(Problem requirements)
For this exercise, write out only the lines of the entries below from the one with "Fronesis, which correlates" up to and including the one with "choice analysis, and", exactly as they are. Pictures stay out.
** Data listing follows **
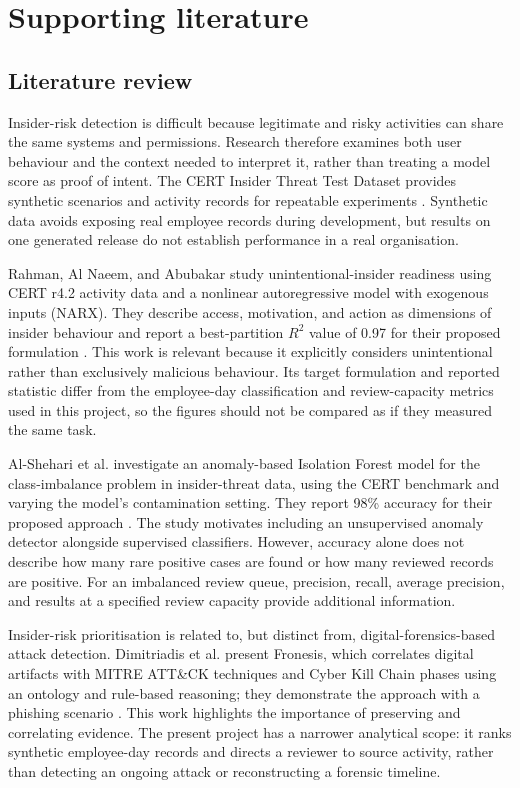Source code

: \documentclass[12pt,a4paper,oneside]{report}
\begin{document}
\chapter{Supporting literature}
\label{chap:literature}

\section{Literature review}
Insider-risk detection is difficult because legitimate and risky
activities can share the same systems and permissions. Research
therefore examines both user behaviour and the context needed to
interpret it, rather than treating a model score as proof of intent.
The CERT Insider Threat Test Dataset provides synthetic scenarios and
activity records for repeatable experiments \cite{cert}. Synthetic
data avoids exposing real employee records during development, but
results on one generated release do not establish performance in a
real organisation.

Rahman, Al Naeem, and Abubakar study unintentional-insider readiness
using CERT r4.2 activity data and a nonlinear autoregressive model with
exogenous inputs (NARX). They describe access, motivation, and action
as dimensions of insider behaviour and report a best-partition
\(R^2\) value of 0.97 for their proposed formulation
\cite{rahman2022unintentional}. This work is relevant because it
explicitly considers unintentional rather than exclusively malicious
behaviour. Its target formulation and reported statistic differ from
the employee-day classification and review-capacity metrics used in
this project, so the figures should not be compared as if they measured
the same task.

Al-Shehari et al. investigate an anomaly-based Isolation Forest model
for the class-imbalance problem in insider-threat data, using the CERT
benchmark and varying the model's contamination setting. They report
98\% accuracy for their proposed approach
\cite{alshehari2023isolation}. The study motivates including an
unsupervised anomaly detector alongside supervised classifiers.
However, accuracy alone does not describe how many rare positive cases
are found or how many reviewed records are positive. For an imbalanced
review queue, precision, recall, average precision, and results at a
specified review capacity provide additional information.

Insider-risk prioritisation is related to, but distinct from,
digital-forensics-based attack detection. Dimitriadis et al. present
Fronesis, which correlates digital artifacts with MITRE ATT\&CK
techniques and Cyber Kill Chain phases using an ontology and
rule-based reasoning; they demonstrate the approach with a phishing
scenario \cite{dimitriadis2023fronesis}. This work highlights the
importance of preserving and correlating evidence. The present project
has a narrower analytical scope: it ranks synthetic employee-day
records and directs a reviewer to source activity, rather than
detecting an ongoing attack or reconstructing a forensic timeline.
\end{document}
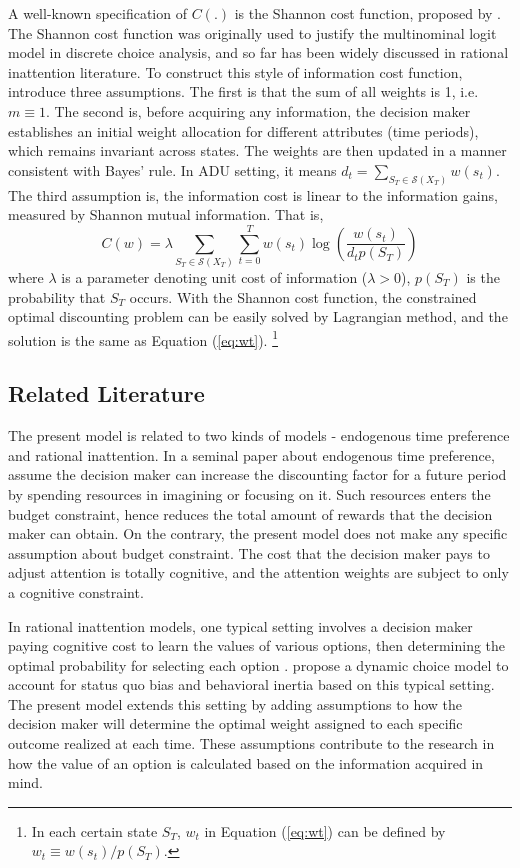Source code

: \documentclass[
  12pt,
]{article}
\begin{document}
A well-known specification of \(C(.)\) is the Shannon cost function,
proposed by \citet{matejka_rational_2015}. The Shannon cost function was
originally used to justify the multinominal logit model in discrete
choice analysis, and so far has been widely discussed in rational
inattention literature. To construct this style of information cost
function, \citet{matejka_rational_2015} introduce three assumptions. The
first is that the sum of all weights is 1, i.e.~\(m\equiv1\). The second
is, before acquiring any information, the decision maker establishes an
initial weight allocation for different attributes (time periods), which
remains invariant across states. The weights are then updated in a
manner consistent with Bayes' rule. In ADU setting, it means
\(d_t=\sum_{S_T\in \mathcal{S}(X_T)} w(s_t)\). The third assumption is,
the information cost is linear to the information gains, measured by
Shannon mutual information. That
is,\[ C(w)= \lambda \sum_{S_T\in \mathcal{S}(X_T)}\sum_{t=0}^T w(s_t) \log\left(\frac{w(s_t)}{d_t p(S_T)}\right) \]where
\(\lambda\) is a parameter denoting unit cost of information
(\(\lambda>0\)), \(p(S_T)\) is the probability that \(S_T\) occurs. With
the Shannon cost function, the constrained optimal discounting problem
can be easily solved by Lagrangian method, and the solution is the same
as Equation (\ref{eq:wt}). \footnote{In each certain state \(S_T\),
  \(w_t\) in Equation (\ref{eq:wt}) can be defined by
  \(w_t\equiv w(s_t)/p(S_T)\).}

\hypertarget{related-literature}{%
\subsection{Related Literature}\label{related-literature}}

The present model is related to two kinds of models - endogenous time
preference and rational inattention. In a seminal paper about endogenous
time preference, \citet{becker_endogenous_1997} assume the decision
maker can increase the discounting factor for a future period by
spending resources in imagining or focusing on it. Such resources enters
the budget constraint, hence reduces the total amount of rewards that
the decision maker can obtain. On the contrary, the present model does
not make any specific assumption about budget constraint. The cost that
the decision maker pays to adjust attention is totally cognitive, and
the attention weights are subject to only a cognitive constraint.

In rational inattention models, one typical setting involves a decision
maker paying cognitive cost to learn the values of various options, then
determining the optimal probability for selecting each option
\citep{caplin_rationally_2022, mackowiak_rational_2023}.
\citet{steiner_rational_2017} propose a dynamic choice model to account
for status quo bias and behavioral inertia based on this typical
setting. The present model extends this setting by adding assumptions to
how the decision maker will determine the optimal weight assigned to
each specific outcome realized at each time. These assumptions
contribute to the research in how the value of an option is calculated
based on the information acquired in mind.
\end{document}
** End of Data listing **
** Data listing follows **
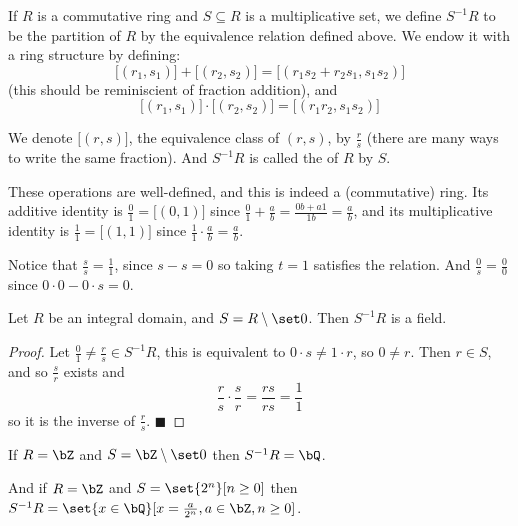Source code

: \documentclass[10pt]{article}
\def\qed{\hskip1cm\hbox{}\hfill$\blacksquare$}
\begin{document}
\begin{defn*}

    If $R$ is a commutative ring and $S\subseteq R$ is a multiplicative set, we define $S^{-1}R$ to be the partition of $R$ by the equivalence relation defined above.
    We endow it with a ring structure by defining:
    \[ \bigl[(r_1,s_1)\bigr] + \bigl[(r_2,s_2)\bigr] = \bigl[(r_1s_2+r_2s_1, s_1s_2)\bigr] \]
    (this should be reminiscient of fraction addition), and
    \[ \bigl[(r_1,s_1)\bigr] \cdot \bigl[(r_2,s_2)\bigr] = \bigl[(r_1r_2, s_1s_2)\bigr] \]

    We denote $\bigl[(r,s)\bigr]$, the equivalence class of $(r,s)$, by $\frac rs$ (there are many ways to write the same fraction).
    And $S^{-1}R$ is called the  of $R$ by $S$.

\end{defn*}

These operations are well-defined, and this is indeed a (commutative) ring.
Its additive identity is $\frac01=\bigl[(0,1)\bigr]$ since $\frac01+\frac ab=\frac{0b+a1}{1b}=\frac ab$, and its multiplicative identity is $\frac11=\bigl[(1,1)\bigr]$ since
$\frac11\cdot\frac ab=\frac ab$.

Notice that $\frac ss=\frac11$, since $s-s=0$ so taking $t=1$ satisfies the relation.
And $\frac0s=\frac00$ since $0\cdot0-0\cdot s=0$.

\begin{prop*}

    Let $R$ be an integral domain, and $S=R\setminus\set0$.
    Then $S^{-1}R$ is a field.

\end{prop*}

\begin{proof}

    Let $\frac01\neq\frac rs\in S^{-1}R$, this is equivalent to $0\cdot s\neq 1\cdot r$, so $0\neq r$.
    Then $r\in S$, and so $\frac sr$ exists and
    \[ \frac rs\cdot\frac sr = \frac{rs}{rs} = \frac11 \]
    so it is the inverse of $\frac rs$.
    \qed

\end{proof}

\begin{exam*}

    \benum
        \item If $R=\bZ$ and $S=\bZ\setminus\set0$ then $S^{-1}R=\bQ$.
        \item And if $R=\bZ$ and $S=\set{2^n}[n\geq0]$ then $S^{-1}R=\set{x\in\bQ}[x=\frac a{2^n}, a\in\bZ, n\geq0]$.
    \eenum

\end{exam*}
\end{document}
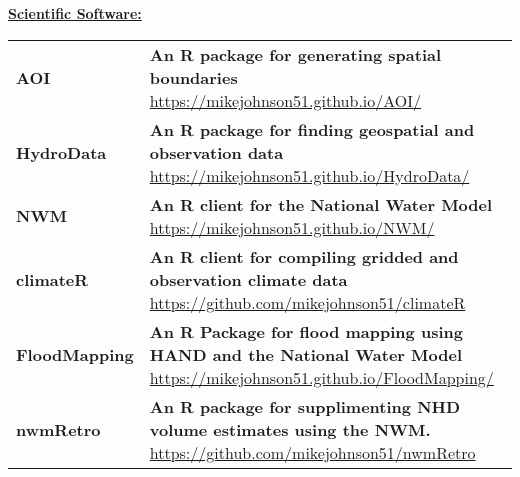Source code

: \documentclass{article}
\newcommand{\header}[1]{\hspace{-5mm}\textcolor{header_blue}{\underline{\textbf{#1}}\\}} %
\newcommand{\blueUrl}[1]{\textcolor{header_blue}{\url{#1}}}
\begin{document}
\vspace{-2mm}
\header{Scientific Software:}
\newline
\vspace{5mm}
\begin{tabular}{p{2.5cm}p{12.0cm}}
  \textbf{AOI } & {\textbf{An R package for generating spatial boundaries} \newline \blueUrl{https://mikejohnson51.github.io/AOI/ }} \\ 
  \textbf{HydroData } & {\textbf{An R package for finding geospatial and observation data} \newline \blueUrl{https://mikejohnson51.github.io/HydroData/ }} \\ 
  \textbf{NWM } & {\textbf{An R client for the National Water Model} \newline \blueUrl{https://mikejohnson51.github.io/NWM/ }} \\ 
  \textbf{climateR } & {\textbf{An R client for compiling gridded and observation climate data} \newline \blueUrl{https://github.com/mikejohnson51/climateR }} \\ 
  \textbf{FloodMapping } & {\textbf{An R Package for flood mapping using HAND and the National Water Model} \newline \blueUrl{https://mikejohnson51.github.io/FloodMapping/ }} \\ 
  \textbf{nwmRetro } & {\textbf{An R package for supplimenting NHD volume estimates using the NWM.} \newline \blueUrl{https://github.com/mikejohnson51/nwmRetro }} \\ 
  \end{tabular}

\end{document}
** End of Data listing **
(Your solution)
Fronesis, which correlates digital artifacts with MITRE ATT\&CK
techniques and Cyber Kill Chain phases using an ontology and
rule-based reasoning; they demonstrate the approach with a phishing
scenario \cite{dimitriadis2023fronesis}. This work highlights the
importance of preserving and correlating evidence. The present project
has a narrower analytical scope: it ranks synthetic employee-day
records and directs a reviewer to source activity, rather than
detecting an ongoing attack or reconstructing a forensic timeline.
\end{document}
Source code

: \documentclass[
  12pt,
]{article}
\begin{document}
A well-known specification of \(C(.)\) is the Shannon cost function,
proposed by \citet{matejka_rational_2015}. The Shannon cost function was
originally used to justify the multinominal logit model in discrete
choice analysis, and so far has been widely discussed in rational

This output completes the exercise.